KUALA LUMPUR: Malaysia is seen as an underweight, according to Citi Research, due to its unattractive valuation, disappointing earnings revision, pressure from a rallying dollar, as well as the lack of a structural reform agenda.
Citi Research managing director and equity strategy regional head Markus Rösgen (pix) said the underweight call on Malaysia is aligned with the consensus that have been all year round.
"What pushes us away from Malaysia is its valuation at historical averages. It is no longer a cheap market. Earnings revisions have not been good in Malaysia and people tend to buy cheap stocks with improving revisions rather than disappointing revisions. The dollar strength and the impact on commodity will also hurt Malaysia more than it hurt other countries within Asia," he told a media briefing here yesterday.
Rösgen said markets that have inspired investors this year include India and Indonesia, for the new reform momentum they offer post elections in their respective countries.

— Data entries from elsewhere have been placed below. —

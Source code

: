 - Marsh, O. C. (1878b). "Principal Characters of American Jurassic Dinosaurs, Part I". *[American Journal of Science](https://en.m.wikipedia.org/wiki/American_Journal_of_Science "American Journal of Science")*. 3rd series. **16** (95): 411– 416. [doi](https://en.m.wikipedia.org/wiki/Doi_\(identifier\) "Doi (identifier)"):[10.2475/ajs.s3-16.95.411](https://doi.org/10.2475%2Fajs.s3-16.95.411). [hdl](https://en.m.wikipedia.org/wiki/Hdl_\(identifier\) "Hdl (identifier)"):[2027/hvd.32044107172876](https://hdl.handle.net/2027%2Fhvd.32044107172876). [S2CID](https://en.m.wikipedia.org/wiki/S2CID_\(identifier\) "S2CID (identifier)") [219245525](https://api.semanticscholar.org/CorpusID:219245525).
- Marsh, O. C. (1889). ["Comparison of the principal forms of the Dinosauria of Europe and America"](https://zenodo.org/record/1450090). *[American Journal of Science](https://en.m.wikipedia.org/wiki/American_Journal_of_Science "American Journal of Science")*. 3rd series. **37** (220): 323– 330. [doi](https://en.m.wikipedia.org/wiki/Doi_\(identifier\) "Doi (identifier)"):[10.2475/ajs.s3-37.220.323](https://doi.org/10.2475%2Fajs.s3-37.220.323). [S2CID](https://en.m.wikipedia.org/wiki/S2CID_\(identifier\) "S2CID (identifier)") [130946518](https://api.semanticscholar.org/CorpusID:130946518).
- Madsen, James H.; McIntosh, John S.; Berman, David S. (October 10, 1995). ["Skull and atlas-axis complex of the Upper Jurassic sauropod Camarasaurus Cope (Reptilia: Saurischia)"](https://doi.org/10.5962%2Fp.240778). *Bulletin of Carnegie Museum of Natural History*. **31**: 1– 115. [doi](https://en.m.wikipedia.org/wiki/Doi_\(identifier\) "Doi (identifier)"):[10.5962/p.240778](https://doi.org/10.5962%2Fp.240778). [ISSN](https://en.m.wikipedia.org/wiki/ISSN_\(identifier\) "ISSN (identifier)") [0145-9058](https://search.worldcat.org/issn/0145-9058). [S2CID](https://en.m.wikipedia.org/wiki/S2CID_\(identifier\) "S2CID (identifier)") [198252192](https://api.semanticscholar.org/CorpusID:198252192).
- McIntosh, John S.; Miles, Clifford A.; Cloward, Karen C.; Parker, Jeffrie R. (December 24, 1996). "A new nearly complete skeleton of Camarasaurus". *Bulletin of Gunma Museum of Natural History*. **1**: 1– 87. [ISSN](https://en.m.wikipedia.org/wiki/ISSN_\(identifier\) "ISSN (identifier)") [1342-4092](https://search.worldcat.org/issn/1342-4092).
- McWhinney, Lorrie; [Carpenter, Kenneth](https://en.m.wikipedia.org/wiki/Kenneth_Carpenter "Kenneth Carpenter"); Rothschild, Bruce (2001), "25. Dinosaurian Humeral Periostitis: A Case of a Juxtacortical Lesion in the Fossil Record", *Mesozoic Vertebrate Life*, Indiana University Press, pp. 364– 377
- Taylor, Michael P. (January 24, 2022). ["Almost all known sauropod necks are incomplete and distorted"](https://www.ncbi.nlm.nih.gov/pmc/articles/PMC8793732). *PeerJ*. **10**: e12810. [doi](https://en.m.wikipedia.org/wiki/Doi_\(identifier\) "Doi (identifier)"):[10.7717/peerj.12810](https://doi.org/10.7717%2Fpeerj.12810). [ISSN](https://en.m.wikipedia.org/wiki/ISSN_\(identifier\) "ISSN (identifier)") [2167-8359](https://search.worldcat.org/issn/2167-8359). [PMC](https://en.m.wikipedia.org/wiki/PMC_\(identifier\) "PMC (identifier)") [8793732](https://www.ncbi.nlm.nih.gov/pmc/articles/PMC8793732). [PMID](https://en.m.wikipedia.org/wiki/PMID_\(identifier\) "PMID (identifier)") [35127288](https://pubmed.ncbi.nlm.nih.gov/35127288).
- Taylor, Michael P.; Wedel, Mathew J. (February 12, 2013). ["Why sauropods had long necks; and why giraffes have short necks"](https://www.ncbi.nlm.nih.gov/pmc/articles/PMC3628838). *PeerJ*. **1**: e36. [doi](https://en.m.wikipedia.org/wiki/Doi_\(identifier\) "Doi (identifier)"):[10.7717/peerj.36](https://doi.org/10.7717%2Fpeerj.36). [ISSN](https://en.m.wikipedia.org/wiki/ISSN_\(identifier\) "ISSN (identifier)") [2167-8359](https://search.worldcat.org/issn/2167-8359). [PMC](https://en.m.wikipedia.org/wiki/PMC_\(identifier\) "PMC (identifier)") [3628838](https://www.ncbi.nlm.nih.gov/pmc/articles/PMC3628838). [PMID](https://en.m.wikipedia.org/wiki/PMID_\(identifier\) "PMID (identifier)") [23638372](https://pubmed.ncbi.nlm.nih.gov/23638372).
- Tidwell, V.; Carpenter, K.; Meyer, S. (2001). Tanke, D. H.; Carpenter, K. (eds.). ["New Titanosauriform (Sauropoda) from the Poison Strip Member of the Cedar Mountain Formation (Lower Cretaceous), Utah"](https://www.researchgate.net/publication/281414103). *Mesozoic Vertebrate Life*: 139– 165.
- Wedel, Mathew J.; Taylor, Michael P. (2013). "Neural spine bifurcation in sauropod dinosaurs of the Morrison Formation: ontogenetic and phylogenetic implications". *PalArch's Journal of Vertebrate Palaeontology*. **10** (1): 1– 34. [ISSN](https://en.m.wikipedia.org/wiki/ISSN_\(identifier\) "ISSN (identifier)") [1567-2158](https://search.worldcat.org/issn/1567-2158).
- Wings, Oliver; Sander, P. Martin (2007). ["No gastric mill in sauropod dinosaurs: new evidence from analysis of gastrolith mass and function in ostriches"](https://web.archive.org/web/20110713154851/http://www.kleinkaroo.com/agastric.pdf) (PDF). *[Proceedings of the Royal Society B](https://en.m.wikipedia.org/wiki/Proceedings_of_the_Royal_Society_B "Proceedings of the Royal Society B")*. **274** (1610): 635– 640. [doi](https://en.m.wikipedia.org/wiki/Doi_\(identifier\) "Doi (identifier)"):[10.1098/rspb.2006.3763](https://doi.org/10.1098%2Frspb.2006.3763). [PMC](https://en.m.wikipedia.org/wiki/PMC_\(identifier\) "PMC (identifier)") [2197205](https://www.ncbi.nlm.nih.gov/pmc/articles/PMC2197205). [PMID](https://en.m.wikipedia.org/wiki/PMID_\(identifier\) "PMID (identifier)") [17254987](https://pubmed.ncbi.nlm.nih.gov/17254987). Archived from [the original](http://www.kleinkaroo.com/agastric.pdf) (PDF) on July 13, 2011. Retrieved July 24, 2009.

"If you have an environment where people would perceive Malaysia as a structural reform story and a whole raft of reform agenda that would lift the rate of growth, then people would be happy to commit capital to Malaysia. Malaysia doesn't have that story for the moment," said the Hong Kong-based Rösgen.
He added that India and Indonesia are also economies that have large population, and Malaysia has to take on a reform story as population growth is not going to happen quickly.
On the Economic Transformation Programme, he said it would be met with a "high degree of scepticism" if it is mentioned that Malaysia has a reform programme at work.
"Scepticism is high, which can be good because you don't need to do a lot to surprise to the upside. But in conversations with investors, be it in Europe and America, no one tells me that I should be overweight on Malaysia because there is a huge reform momentum happening," said Rösgen, adding that perhaps more initiatives should be carried out by the Malaysian PR machine.
On a regional perspective, he is overweight on Asia due to cheaper valuations in countries like China, Hong Kong, Korea and Taiwan, its higher earnings revision, economic growth and more liquidity.
"From an earnings point of view, Asia's earnings are 30% higher today than they were at the peak before the global financial crisis, compared with Latin America which are 37% lower and Eastern Europe at 15% lower. Within emerging markets, Asia is the outperformer in terms of earnings revision."
He added that in terms of economic growth, by and large there are upside surprises in Asia than elsewhere.
On liquidity, Rosgen said the most consistent growth rate is in Asia, which has more current account surplus which is increasing, unlike in other parts of emerging markets. This is because Asia, which is a net importer of commodity, benefits from weak commodity prices.
On sectoral picks, it likes technology, banks, insurance and but it is not keen on energy, consumer staples, as well as oil and gas.